UPS network service usage
Preface
It’s quite risky to lose main power for Kubernetes cluster and it’s even more risky if all drives on nodes are provided via iSCSI. In my setup UPS is connected to Synology NAS via USB cable, so Synology NAS knows when something is wrong with main power and can shutdown itself gracefully, however what to do with RPi cluster which is running on iSCSI volumes? Answer is simple - Network UPS Tools (NUT).
Server side
Synology NAS has ability to enable UPS server (to work as master), in addition to that all RPi nodes should be specified in “Permitted DiskStation devices”.
Client side
On all RPi’s NUT packet has to be installed and configured in client mode (slave mode).
apt-get install nut -y
vi /etc/nut/nut.conf
MODE=netclient
vi /etc/nut/upsmon.conf
MONITOR ups@192.168.8.99 1 monuser secret slave
service nut-client restart
service nut-client status
● nut-monitor.service - Network UPS Tools - power device monitor and shutdown controller
Loaded: loaded (/lib/systemd/system/nut-monitor.service; enabled; vendor preset: enabled)

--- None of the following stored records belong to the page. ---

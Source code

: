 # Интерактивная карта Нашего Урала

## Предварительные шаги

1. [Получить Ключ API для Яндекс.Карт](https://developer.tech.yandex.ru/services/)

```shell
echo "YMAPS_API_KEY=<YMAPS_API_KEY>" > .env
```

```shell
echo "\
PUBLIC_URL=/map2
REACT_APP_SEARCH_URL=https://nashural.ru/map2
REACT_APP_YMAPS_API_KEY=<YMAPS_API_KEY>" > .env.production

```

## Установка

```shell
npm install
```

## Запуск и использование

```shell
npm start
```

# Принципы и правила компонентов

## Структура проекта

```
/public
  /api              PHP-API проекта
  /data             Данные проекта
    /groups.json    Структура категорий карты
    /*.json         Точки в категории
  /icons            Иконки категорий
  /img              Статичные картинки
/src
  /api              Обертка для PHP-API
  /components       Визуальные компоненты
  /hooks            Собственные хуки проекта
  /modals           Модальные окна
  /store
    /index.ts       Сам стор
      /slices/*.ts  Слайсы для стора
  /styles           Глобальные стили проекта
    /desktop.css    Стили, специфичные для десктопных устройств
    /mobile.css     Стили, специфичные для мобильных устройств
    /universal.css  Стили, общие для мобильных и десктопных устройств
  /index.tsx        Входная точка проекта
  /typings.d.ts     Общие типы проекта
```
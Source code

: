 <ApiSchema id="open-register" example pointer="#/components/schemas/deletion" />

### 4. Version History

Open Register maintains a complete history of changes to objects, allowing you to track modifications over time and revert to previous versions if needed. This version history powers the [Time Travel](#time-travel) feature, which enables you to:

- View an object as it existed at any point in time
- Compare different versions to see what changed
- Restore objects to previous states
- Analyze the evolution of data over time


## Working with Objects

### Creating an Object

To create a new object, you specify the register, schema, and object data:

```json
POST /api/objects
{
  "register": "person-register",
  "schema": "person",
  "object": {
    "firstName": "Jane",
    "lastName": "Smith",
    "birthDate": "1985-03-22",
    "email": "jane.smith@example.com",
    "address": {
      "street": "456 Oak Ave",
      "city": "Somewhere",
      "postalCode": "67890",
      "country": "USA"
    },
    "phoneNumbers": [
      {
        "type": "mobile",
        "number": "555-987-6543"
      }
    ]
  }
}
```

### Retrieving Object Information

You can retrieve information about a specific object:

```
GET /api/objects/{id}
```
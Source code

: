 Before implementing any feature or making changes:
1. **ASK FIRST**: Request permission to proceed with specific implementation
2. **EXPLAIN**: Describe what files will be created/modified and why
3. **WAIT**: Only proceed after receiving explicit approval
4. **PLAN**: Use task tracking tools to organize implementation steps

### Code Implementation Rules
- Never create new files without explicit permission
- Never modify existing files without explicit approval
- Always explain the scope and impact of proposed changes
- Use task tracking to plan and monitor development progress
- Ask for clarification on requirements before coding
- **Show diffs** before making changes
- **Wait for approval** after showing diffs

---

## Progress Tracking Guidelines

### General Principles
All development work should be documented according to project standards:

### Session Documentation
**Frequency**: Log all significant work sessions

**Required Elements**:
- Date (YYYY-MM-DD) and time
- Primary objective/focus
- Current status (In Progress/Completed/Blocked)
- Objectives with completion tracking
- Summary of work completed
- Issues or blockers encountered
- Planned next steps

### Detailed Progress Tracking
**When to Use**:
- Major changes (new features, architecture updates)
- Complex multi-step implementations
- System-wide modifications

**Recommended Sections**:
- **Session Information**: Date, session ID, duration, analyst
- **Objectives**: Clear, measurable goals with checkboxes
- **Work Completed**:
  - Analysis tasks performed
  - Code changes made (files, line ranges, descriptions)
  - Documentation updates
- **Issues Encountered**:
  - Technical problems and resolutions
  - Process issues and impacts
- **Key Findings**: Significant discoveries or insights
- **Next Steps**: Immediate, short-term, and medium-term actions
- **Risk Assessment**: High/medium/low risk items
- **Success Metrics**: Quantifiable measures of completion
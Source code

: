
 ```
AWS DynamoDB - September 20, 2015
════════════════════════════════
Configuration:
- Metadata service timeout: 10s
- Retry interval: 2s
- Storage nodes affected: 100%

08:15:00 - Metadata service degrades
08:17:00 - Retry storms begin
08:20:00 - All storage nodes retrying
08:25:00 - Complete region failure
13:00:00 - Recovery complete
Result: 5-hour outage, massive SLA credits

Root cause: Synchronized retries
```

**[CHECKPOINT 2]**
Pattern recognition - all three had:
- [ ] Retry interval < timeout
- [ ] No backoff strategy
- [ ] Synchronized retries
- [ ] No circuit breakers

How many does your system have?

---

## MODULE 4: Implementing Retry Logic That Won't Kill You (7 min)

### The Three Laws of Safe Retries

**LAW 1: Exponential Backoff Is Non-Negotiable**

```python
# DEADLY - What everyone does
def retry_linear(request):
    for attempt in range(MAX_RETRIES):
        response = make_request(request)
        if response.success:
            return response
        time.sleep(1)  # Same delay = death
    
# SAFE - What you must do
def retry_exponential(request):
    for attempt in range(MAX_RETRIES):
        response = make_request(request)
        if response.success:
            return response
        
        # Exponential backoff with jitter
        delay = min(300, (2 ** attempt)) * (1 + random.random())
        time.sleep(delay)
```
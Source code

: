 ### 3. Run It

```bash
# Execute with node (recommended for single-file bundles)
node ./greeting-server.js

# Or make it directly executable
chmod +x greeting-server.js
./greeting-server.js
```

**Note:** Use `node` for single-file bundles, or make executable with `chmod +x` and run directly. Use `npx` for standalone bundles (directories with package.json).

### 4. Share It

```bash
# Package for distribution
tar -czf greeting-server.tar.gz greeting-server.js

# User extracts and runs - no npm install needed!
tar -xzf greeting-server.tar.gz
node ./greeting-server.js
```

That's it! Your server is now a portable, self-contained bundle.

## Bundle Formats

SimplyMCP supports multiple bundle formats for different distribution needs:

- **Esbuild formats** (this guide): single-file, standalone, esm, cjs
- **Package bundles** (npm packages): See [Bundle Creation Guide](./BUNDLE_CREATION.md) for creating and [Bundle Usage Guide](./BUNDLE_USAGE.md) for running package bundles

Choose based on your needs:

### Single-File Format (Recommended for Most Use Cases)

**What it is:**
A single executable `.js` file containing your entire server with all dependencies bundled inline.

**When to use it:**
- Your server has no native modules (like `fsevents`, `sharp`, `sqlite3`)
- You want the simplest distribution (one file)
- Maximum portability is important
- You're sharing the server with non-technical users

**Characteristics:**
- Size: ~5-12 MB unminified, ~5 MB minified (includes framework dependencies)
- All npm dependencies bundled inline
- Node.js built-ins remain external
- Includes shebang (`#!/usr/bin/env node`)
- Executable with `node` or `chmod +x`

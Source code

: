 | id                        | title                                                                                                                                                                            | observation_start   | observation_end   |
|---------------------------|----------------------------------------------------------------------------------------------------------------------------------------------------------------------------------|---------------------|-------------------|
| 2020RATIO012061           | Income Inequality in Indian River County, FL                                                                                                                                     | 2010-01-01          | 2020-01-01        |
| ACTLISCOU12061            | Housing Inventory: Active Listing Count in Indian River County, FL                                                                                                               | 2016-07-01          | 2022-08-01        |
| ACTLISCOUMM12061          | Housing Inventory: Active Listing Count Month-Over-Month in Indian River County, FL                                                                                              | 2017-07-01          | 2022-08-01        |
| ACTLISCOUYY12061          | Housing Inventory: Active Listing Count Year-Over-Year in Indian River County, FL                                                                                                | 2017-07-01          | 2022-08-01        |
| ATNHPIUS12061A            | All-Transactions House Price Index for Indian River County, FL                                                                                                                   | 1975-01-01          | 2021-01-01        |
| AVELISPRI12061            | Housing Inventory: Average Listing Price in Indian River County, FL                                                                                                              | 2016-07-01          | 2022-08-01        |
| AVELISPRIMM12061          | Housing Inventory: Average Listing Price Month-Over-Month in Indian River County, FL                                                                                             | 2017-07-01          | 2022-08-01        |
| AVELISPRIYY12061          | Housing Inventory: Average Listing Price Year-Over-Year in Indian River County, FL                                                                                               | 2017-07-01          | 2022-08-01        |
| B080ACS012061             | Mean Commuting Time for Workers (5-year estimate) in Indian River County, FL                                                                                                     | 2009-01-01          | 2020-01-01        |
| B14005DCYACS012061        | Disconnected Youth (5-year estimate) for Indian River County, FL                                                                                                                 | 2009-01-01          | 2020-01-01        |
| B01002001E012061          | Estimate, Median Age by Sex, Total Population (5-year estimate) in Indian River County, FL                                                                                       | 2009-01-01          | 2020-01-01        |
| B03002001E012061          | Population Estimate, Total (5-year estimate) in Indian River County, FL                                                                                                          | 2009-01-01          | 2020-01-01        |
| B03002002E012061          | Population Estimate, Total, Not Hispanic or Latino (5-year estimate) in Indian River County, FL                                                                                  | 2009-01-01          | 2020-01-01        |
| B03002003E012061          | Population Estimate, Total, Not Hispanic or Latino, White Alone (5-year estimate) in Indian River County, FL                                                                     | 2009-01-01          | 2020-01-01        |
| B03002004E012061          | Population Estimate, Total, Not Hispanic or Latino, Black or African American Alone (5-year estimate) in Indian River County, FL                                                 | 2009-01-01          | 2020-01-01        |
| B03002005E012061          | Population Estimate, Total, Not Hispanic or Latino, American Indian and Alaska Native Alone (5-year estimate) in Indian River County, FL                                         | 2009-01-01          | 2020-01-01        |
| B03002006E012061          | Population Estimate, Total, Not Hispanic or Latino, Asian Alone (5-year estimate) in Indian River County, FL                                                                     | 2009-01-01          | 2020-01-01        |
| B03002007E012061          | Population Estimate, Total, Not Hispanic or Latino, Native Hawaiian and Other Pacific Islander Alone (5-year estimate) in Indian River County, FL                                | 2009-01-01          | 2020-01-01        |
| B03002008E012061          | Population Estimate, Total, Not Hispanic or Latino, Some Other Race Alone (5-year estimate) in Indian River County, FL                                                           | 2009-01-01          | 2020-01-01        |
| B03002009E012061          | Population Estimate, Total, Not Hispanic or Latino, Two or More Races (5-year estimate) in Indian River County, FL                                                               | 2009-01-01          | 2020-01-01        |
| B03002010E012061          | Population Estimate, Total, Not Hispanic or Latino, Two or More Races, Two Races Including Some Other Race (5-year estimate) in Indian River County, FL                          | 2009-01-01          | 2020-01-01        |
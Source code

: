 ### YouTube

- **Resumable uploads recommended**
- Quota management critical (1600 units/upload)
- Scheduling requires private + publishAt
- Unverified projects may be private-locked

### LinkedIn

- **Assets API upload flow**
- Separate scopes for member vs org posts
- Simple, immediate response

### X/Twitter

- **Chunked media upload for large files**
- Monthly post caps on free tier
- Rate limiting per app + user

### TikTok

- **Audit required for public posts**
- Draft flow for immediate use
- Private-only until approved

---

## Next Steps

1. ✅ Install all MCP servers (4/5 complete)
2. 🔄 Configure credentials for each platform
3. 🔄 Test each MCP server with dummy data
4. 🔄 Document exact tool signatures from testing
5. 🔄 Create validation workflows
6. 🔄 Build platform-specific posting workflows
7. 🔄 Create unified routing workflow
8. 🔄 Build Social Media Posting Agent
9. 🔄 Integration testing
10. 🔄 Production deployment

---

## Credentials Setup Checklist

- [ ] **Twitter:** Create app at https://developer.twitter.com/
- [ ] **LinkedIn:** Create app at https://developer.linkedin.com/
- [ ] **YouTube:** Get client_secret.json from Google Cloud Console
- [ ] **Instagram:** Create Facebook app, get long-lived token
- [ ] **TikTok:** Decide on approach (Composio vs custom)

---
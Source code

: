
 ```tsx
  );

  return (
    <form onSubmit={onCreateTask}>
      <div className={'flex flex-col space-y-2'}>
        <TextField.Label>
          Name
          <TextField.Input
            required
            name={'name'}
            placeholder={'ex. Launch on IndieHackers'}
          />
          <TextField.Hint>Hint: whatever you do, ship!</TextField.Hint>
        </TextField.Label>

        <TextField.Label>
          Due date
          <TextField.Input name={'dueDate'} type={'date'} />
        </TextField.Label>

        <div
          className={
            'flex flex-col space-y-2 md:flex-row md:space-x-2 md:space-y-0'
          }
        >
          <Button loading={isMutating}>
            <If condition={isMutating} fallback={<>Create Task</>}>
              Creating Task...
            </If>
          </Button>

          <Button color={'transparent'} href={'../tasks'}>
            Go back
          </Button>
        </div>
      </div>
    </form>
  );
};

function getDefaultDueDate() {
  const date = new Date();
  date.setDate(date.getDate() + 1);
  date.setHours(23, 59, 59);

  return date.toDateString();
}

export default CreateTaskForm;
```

Active: active (running) since Mon 2021-07-19 09:59:28 EEST; 57s ago
Process: 3961 ExecStart=/sbin/upsmon (code=exited, status=0/SUCCESS)
Main PID: 3963 (upsmon)
Tasks: 2 (limit: 4915)
Memory: 1.0M
CGroup: /system.slice/nut-monitor.service
├─3962 /lib/nut/upsmon
└─3963 /lib/nut/upsmon
With a help of upsc command it is possible to confirm if UPS server returns required data about UPS status. The main values are battery.charge (%), battery.charge.low (%), battery.runtime (sec), battery.runtime.low (sec) and ups.status (OL - online):
upsc ups@192.168.8.99
Init SSL without certificate database
battery.charge: 100
battery.charge.low: 10
battery.charge.warning: 50
battery.date: 2021/08/15
battery.mfr.date: 2021/08/15
battery.runtime: 3007
battery.runtime.low: 120
battery.temperature: 29.2
battery.type: PbAc
battery.voltage: 13.5
battery.voltage.nominal: 12.0
device.mfr: American Power Conversion
device.model: Back-UPS CS 350
device.serial: 4B0841P06334
device.type: ups
driver.name: usbhid-ups
driver.parameter.pollfreq: 30
driver.parameter.pollinterval: 5
driver.parameter.port: auto
driver.version: SDS6-0-8700-factory-repack-8700-170413
driver.version.data: APC HID 0.95
driver.version.internal: 0.38
input.sensitivity: low
input.transfer.high: 278
input.transfer.low: 160
input.voltage: 234.0
input.voltage.nominal: 230
output.frequency: 50.0
output.voltage: 230.0
output.voltage.nominal: 230.0
ups.beeper.status: enabled
ups.delay.shutdown: 20
ups.delay.start: 30
ups.firmware: 807.q8.I
ups.firmware.aux: q8
ups.load: 16.0
ups.mfr: American Power Conversion
ups.mfr.date: 2008/10/07
ups.model: Back-UPS CS 350
ups.productid: 0002
ups.realpower.nominal: 210
ups.serial: 4B0841P06334
ups.status: OL
ups.test.result: No test initiated
ups.timer.reboot: 0
ups.timer.shutdown: -1
ups.timer.start: 0
ups.vendorid: 051d
How it works
When a UPS goes critical (status on battery + reaches low battery, or “FSD”: forced shutdown), the slaves are supposed to disconnect and shut down right away. After all slaves went to shutdown master goes down either.
To test shutdown FSD can be initiated on slave (in that case only that slave goes down) or master (in that case all slaves will go down) with a help of command:
upsmon -c fsd
In the logs it will be see like:
Aug 28 13:52:21 p1 upsmon[599]: UPS ups@192.168.8.99: forced shutdown in progress
Aug 28 13:52:21 p1 upsmon[599]: Executing automatic power-fail shutdown
Aug 28 13:52:21 p1 upsmon[599]: Auto logout and shutdown proceeding
My own moments
- For Back-UPS CS 350 after old battery replacement status of battery still returned as OL LO (online low) with runtime less than low level. I’ve found only one way how to fix it - install PowerChute Personal Edition on Windows machine with connected UPS and then push “Replace Battery Date” and “Run Self-Test”. See How to change the battery replacement date of a Back-UPS using PowerChute Personal Edition? for more details.